__AIM OF THE EXERCISE__: I would like every line of the records below that contains the word "crear" copied.

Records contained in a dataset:
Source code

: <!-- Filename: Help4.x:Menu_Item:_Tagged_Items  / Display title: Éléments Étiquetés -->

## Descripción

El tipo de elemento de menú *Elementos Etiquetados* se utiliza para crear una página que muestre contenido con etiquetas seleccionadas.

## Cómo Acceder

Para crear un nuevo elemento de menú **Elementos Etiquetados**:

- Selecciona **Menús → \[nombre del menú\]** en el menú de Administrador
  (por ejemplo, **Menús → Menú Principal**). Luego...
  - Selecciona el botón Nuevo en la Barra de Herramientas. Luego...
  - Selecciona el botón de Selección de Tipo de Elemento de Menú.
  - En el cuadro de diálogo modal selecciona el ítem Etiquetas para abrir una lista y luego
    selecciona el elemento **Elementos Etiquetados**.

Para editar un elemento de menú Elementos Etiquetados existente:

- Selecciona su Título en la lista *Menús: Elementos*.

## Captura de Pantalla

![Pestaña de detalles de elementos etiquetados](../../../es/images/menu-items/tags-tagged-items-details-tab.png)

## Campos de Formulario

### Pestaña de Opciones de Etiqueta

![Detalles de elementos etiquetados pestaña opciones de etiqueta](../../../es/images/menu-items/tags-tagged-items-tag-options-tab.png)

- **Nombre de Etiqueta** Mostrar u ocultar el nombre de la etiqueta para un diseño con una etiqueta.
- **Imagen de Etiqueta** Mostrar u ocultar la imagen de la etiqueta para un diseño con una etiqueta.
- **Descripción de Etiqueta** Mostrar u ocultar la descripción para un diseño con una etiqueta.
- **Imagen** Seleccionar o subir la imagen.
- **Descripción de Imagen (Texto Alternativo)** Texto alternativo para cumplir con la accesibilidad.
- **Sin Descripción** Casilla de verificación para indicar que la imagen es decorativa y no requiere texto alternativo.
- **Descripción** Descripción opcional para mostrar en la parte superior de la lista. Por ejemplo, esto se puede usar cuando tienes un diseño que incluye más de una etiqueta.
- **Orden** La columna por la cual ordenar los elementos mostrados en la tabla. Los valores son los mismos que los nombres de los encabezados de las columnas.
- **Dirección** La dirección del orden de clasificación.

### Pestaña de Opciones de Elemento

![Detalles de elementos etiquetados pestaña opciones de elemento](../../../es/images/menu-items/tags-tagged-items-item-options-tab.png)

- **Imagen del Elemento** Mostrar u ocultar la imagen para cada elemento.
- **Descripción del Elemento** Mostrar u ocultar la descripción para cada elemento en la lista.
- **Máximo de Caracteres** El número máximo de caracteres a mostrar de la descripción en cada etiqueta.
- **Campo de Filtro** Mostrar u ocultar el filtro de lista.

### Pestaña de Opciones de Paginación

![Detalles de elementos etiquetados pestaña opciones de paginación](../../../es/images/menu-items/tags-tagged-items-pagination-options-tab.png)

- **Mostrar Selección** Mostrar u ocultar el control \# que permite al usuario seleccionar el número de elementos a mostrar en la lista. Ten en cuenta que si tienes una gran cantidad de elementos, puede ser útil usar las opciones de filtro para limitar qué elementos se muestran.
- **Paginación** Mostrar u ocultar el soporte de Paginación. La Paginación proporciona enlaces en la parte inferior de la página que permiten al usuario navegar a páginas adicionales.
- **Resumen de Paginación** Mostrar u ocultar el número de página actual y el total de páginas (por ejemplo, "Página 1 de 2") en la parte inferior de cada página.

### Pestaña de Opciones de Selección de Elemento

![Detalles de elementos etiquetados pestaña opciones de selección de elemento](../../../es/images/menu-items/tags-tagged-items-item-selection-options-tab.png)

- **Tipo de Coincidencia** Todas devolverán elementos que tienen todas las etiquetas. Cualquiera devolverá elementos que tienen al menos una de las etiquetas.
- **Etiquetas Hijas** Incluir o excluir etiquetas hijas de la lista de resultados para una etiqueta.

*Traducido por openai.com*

__ANSWER TO THIS TASK__:
El tipo de elemento de menú *Elementos Etiquetados* se utiliza para crear una página que muestre contenido con etiquetas seleccionadas.
Para crear un nuevo elemento de menú **Elementos Etiquetados**:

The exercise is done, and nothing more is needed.